TASK BRIEF.
If a line in the data holds the string "Help", list it.

*** Opening of DATA UNDER STUDY ***

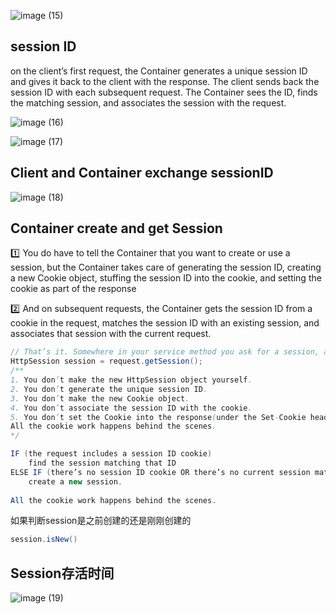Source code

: ![image (15)](https://gitee.com/q10viking/PictureRepos/raw/master/images//202112061605044.jpg)



## session ID

on the client’s first request, the Container generates a unique session ID and gives it back to the client with the response. The client sends back the session ID with each subsequent request. The Container sees the ID, finds the matching session, and associates the session with the request.

![image (16)](https://gitee.com/q10viking/PictureRepos/raw/master/images//202112061608848.jpg)

![image (17)](https://gitee.com/q10viking/PictureRepos/raw/master/images//202112061609586.jpg)



## Client and Container exchange sessionID

![image (18)](https://gitee.com/q10viking/PictureRepos/raw/master/images//202112061611750.jpg)



## Container create and get Session

:one: You do have to tell the Container that you want to create or use a session, but the Container takes care of generating the session ID, creating a new Cookie object, stuffing the session ID into the cookie, and setting the cookie as part of the response

:two: And on subsequent requests, the Container gets the session ID from a cookie in the request, matches the session ID with an existing session, and associates that session with the current request.

```java
// That’s it. Somewhere in your service method you ask for a session, and everything else happens automatically.
HttpSession session = request.getSession();
/**
1. You don’t make the new HttpSession object yourself.
2. You don’t generate the unique session ID.
3. You don’t make the new Cookie object.
4. You don’t associate the session ID with the cookie.
5. You don’t set the Cookie into the response(under the Set-Cookie header).
All the cookie work happens behind the scenes.
*/
```

```java
IF (the request includes a session ID cookie)
	find the session matching that ID
ELSE IF (there’s no session ID cookie OR there’s no current session matching the session ID)
	create a new session.
    
All the cookie work happens behind the scenes.
```

如果判断session是之前创建的还是刚刚创建的

```java
session.isNew()
```



## Session存活时间

![image (19)](https://gitee.com/q10viking/PictureRepos/raw/master/images//202112061627210.jpg)

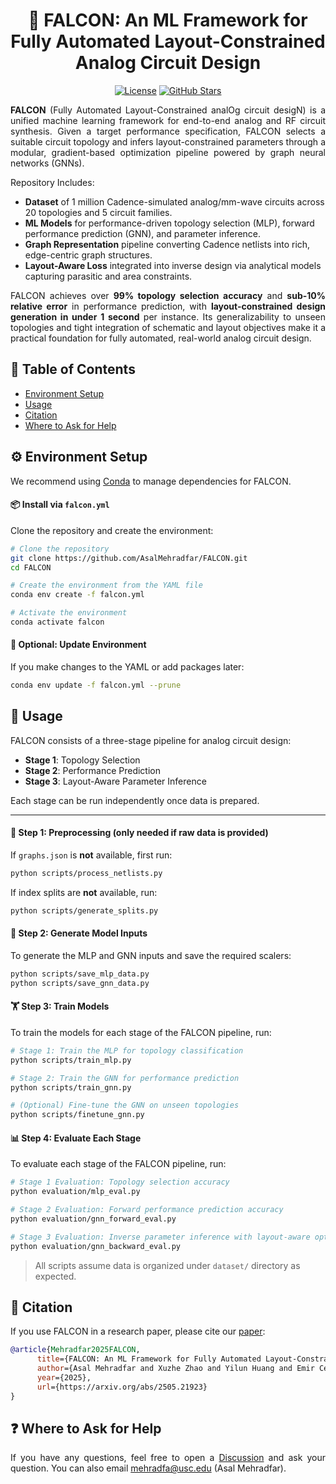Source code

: <h1 align="center">🦅 FALCON: An ML Framework for Fully Automated Layout-Constrained Analog Circuit Design</h1>

<p align="center">
  <a href="LICENSE"><img src="https://img.shields.io/badge/License-MIT-blue.svg" alt="License"/></a>
  <a href="https://github.com/AsalMehradfar/FALCON/stargazers"><img src="https://img.shields.io/github/stars/AsalMehradfar/FALCON?style=social" alt="GitHub Stars"/></a>
</p>

<p align="justify">
<strong>FALCON</strong> (Fully Automated Layout-Constrained analOg circuit desigN) is a unified machine learning framework for end-to-end analog and RF circuit synthesis. Given a target performance specification, FALCON selects a suitable circuit topology and infers layout-constrained parameters through a modular, gradient-based optimization pipeline powered by graph neural networks (GNNs).
</p>

Repository Includes:
- **Dataset** of 1 million Cadence-simulated analog/mm-wave circuits across 20 topologies and 5 circuit families.
- **ML Models** for performance-driven topology selection (MLP), forward performance prediction (GNN), and parameter inference.
- **Graph Representation** pipeline converting Cadence netlists into rich, edge-centric graph structures.
- **Layout-Aware Loss** integrated into inverse design via analytical models capturing parasitic and area constraints.

<p align="justify">
FALCON achieves over <strong>99% topology selection accuracy</strong> and <strong>sub-10% relative error</strong> in performance prediction, with <strong>layout-constrained design generation in under 1 second</strong> per instance. Its generalizability to unseen topologies and tight integration of schematic and layout objectives make it a practical foundation for fully automated, real-world analog circuit design.
</p>

## 📖 Table of Contents

  * [Environment Setup](#%EF%B8%8F-environment-setup)
  * [Usage](#-usage)
  * [Citation](#-citation)
  * [Where to Ask for Help](#-where-to-ask-for-help)

## ⚙️ Environment Setup

We recommend using [Conda](https://docs.conda.io/en/latest/) to manage dependencies for FALCON.

#### 📦 Install via `falcon.yml`

Clone the repository and create the environment:

```bash
# Clone the repository
git clone https://github.com/AsalMehradfar/FALCON.git
cd FALCON

# Create the environment from the YAML file
conda env create -f falcon.yml

# Activate the environment
conda activate falcon
```

#### 🔄 Optional: Update Environment

If you make changes to the YAML or add packages later:

```bash
conda env update -f falcon.yml --prune
```

## 🚀 Usage

FALCON consists of a three-stage pipeline for analog circuit design:

- **Stage 1**: Topology Selection
- **Stage 2**: Performance Prediction
- **Stage 3**: Layout-Aware Parameter Inference

Each stage can be run independently once data is prepared.

---

#### 📂 Step 1: Preprocessing (only needed if raw data is provided)

If `graphs.json` is **not** available, first run:

```bash
python scripts/process_netlists.py
```

If index splits are **not** available, run:

```bash
python scripts/generate_splits.py
```
#### 🧪 Step 2: Generate Model Inputs

To generate the MLP and GNN inputs and save the required scalers:

```bash
python scripts/save_mlp_data.py
python scripts/save_gnn_data.py
```

#### 🏋️ Step 3: Train Models

To train the models for each stage of the FALCON pipeline, run:

```bash
# Stage 1: Train the MLP for topology classification
python scripts/train_mlp.py

# Stage 2: Train the GNN for performance prediction
python scripts/train_gnn.py

# (Optional) Fine-tune the GNN on unseen topologies
python scripts/finetune_gnn.py
```

#### 📊 Step 4: Evaluate Each Stage

To evaluate each stage of the FALCON pipeline, run:

```bash
# Stage 1 Evaluation: Topology selection accuracy
python evaluation/mlp_eval.py

# Stage 2 Evaluation: Forward performance prediction accuracy
python evaluation/gnn_forward_eval.py

# Stage 3 Evaluation: Inverse parameter inference with layout-aware optimization
python evaluation/gnn_backward_eval.py
```
> All scripts assume data is organized under `dataset/` directory as expected.

## 🎯 Citation 

If you use FALCON in a research paper, please cite our [paper](https://arxiv.org/abs/2505.21923):

```bibtex
@article{Mehradfar2025FALCON,
      title={FALCON: An ML Framework for Fully Automated Layout-Constrained Analog Circuit Design}, 
      author={Asal Mehradfar and Xuzhe Zhao and Yilun Huang and Emir Ceyani and Yankai Yang and Shihao Han and Hamidreza Aghasi and Salman Avestimehr},
      year={2025},
      url={https://arxiv.org/abs/2505.21923}
}
```

## ❓ Where to Ask for Help

<p align="justify" > 
If you have any questions, feel free to open a <a href="https://github.com/AsalMehradfar/FALCON/discussions">Discussion</a> and ask your question. You can also email <a href="mailto:mehradfa@usc.edu">mehradfa@usc.edu</a> (Asal Mehradfar).
</p>
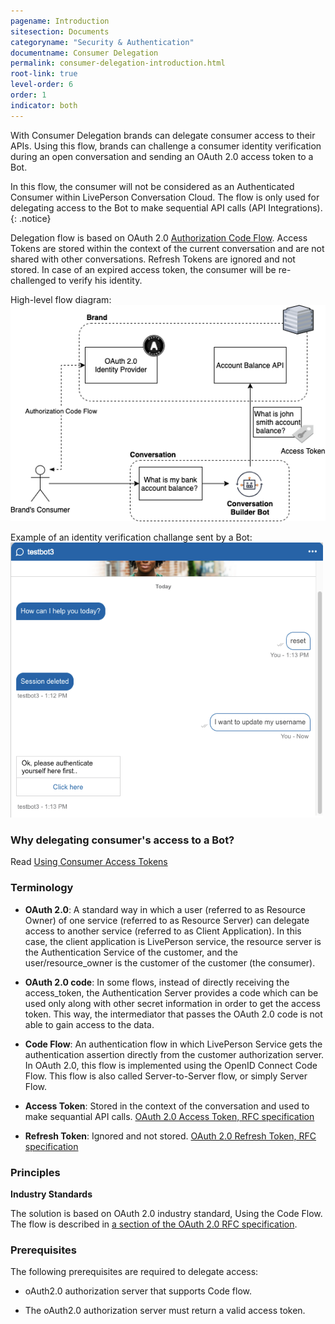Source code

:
 ```yaml
---
pagename: Introduction
sitesection: Documents
categoryname: "Security & Authentication"
documentname: Consumer Delegation
permalink: consumer-delegation-introduction.html
root-link: true
level-order: 6
order: 1
indicator: both
---
```


With Consumer Delegation brands can delegate consumer access to their APIs. Using this flow, brands can challenge a consumer identity verification during an open conversation and sending an OAuth 2.0 access token to a Bot.

In this flow, the consumer will not be considered as an Authenticated Consumer within LivePerson Conversation Cloud. The flow is only used for delegating access to the Bot to make sequential API calls (API Integrations).
{: .notice}

Delegation flow is based on OAuth 2.0 [Authorization Code Flow](https://tools.ietf.org/html/rfc6749#section-1.3.1). Access Tokens are stored within the context of the current conversation and are not shared with other conversations. Refresh Tokens are ignored and not stored. In case of an expired access token, the consumer will be re-challenged to verify his identity.

High-level flow diagram:
 <img class="fancyimage" style="width:700px" src="img/ConvoBuilder/delegation_flow.png" alt="">

Example of an identity verification challange sent by a Bot:
 <img class="fancyimage" style="width:500px" src="img/ConvoBuilder/creds_consumer_auth_2.png" alt="">

### Why delegating consumer's access to a Bot?

Read [Using Consumer Access Tokens](conversation-builder-integrations-using-consumer-access-tokens.html)

### Terminology

* **OAuth 2.0**: A standard way in which a user (referred to as Resource Owner) of one service (referred to as Resource Server) can delegate access to another service (referred to as Client Application). In this case, the client application is LivePerson service, the resource server is the Authentication Service of the customer, and the user/resource_owner is the customer of the customer (the consumer).

* **OAuth 2.0 code**: In some flows, instead of directly receiving the access_token, the Authentication Server provides a code which can be used only along with other secret information in order to get the access token. This way, the intermediator that passes the OAuth 2.0 code is not able to gain access to the data.

* **Code Flow**: An authentication flow in which LivePerson Service gets the authentication assertion directly from the customer authorization server. In OAuth 2.0, this flow is implemented using the OpenID Connect Code Flow. This flow is also called Server-to-Server flow, or simply Server Flow.

* **Access Token**: Stored in the context of the conversation and used to make sequantial API calls. [OAuth 2.0 Access Token, RFC specification](https://tools.ietf.org/html/rfc6749#section-1.4)

* **Refresh Token**: Ignored and not stored. [OAuth 2.0 Refresh Token, RFC specification](https://tools.ietf.org/html/rfc6749#section-1.5)

### Principles

**Industry Standards**

The solution is based on OAuth 2.0 industry standard, Using the Code Flow. The flow is described in [a section of the OAuth 2.0 RFC specification](https://tools.ietf.org/html/rfc6749#section-1.3.1).

### Prerequisites

The following prerequisites are required to delegate access:

* oAuth2.0 authorization server that supports Code flow.

* The oAuth2.0 authorization server must return a valid access token.
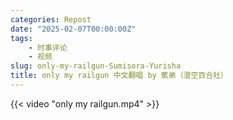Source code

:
 ```yaml
---
categories: Repost
date: "2025-02-07T00:00:00Z"
tags:
    - 时事评论
    - 视频
slug: only-my-railgun-Sumisora-Yurisha
title: only my railgun 中文翻唱 by 蕉弟（澄空百合社）
---
```


{{< video "only my railgun.mp4" >}}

*** Close of DATA UNDER STUDY ***

RESULT FOR THIS TASK.
  * [Where to Ask for Help](#-where-to-ask-for-help)
## ❓ Where to Ask for Help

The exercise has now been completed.